I saw three Auroras and none was a natural Aurora (like, for instance, Jenifer Ringer across the plaza). If ABT had cast Sarah Lane in the role, she would have given the story a beating heart. In all of the old story ballets there are narrative inconsistencies, but we’ve gotten used to them and we focus on who’s dancing the role, who’s animating the story.
Hi, Wendy! I agree that people tend to be much harder on the narrative inconsistencies of new productions–or revisions–than on those stamped, dusted, and perfumed with time. Thank you for your thoughts, Wendy.
From Tonya Plank (a.k.a. Swan Lake Samba Girl):
What a great post, Apollinaire! How wonderful of you to work so hard on trying to improve this ballet, which you obviously deeply care about. I think your suggestions are fabulous and give much food for thought, which, hopefully, McKenzie will consider.
I just want to respond to something Ms. Perron said. She writes
In all of the old story ballets there are narrative inconsistencies, but we’ve gotten used to them and we focus on who’s dancing the role, who’s animating the story.
But who is “we” — dance-industry people and avid balletomanes? Yes, different dancers do different things with each role and I have my favorites and it’s always fun to see who will interpret which role in which way and who will excel at this or that. Yes, those excellent dancers can easily save a flawed ballet for me, FOR ME. But if ballet-makers want to attract new audiences, that’s not the case; those narrative inconsistencies are everything.

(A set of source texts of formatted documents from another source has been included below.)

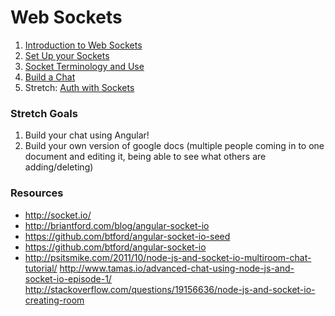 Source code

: # Web Sockets

1. [Introduction to Web Sockets](intro.md)
2. [Set Up your Sockets](setUp.md)
3. [Socket Terminology and Use](usingSockets.md)
4. [Build a Chat](chatRoom.md)
5. Stretch: [Auth with Sockets](authentication.md)

### Stretch Goals
1. Build your chat using Angular!
2. Build your own version of google docs
  (multiple people coming in to one document and editing it, being able to see what others are adding/deleting)

### Resources
- http://socket.io/
- http://briantford.com/blog/angular-socket-io
- https://github.com/btford/angular-socket-io-seed
- https://github.com/btford/angular-socket-io
- http://psitsmike.com/2011/10/node-js-and-socket-io-multiroom-chat-tutorial/
http://www.tamas.io/advanced-chat-using-node-js-and-socket-io-episode-1/
http://stackoverflow.com/questions/19156636/node-js-and-socket-io-creating-room
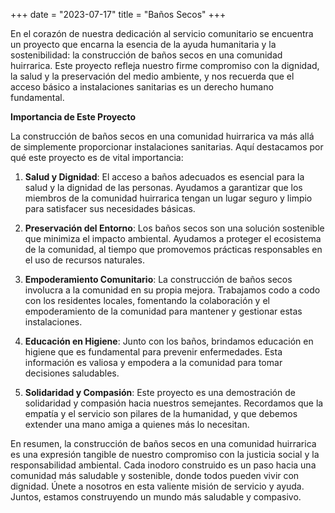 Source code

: +++
date = "2023-07-17"
title = "Baños Secos"
+++

En el corazón de nuestra dedicación al servicio comunitario se encuentra un proyecto que encarna la esencia de la ayuda humanitaria y la sostenibilidad: la construcción de baños secos en una comunidad huirrarica. Este proyecto refleja nuestro firme compromiso con la dignidad, la salud y la preservación del medio ambiente, y nos recuerda que el acceso básico a instalaciones sanitarias es un derecho humano fundamental.

<!--more-->

**Importancia de Este Proyecto**

La construcción de baños secos en una comunidad huirrarica va más allá de simplemente proporcionar instalaciones sanitarias. Aquí destacamos por qué este proyecto es de vital importancia:

1. **Salud y Dignidad**: El acceso a baños adecuados es esencial para la salud y la dignidad de las personas. Ayudamos a garantizar que los miembros de la comunidad huirrarica tengan un lugar seguro y limpio para satisfacer sus necesidades básicas.

2. **Preservación del Entorno**: Los baños secos son una solución sostenible que minimiza el impacto ambiental. Ayudamos a proteger el ecosistema de la comunidad, al tiempo que promovemos prácticas responsables en el uso de recursos naturales.

3. **Empoderamiento Comunitario**: La construcción de baños secos involucra a la comunidad en su propia mejora. Trabajamos codo a codo con los residentes locales, fomentando la colaboración y el empoderamiento de la comunidad para mantener y gestionar estas instalaciones.

4. **Educación en Higiene**: Junto con los baños, brindamos educación en higiene que es fundamental para prevenir enfermedades. Esta información es valiosa y empodera a la comunidad para tomar decisiones saludables.

5. **Solidaridad y Compasión**: Este proyecto es una demostración de solidaridad y compasión hacia nuestros semejantes. Recordamos que la empatía y el servicio son pilares de la humanidad, y que debemos extender una mano amiga a quienes más lo necesitan.

En resumen, la construcción de baños secos en una comunidad huirrarica es una expresión tangible de nuestro compromiso con la justicia social y la responsabilidad ambiental. Cada inodoro construido es un paso hacia una comunidad más saludable y sostenible, donde todos pueden vivir con dignidad. Únete a nosotros en esta valiente misión de servicio y ayuda. Juntos, estamos construyendo un mundo más saludable y compasivo.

Time and again I’ve brought friends who are first-time balletgoers and their enjoyment is seriously hindered by their inability to figure out exactly what’s going on up there onstage. Of course I explain it to them, but they’ll tell me they wish they could have seen it onstage, a sad tone in their voice; they missed the beauty of the story unfolding in the dramatic dancing, which is where it’s supposed to be, not via my mouth or in the Playbill synopsis. So then I’ll try to explain to them how great the dancers are — “Look, there’s David Hallberg and Michele Wiles: they’ve won all kinds of awards together and the critics love them and David writes for The Winger and he’s so smart,” yadda yadda. My friends just laugh politely and tell me I obviously know the dancers better than they do.
I think we, the longtime dance lovers and dance insiders, are sometimes so close to these classic story ballets and these dancers we love so much that we lose perspective. I think ballet-makers need really to try to see things through the eyes of someone who’s never before been to the ballet, ask themselves: how would this story make sense to someone who knows nothing of this ballet, and, alternatively, what would make no sense to them, what would make them jump out of their seats in awe of ballet, what would bore them, etc. — which is what you’re doing with this excellent post, Apollinaire! Anyway, those are my two cents…
Well, thank you, Tonya. It’s really a challenge for any ballet company to know how to proceed, because they have very different audiences to attract and satisfy: people who will attend the ballet several times a week each week, those who go occasionally, and those who MIGHT go if it felt like a vital or fun thing to do.
I guess my approach to that conundrum is not to think about how the ballet might be accessible to neophytes or acceptable to longtime fans, but how it might work in itself. If the ballet can work in the terms it’s already set for itself, then it will likely make everyone happy, or happy enough.
What’s touching and maddening about the ABT production is how often the choreographers’ attempts to make the narrative clearer backfire–as when they haul on Aurora during the prince’s dream, rather than letting him be awash in his inchoate feelings, with the figures coming and going. After all, he’ll get his vision of her in the very next scene!
The big issue for choreographers is almost always how specific to be and what to be specific about; this is the case whether or not the dance tells a story or could even be identified as a drama. If the movement is too specific or is specific about the wrong things, it’s as bad as being vague. It’s what my friend the illustrious Terry Teachout, quoting Henry James, describes in his Balanchine bio as “weak specifications”– you know, hauling on Aurora when the prince is only just getting his mind around wanting anyone at all.
I, too, hope ABT follows my detailed instructions (hehe!). Thank you for writing, Tonya.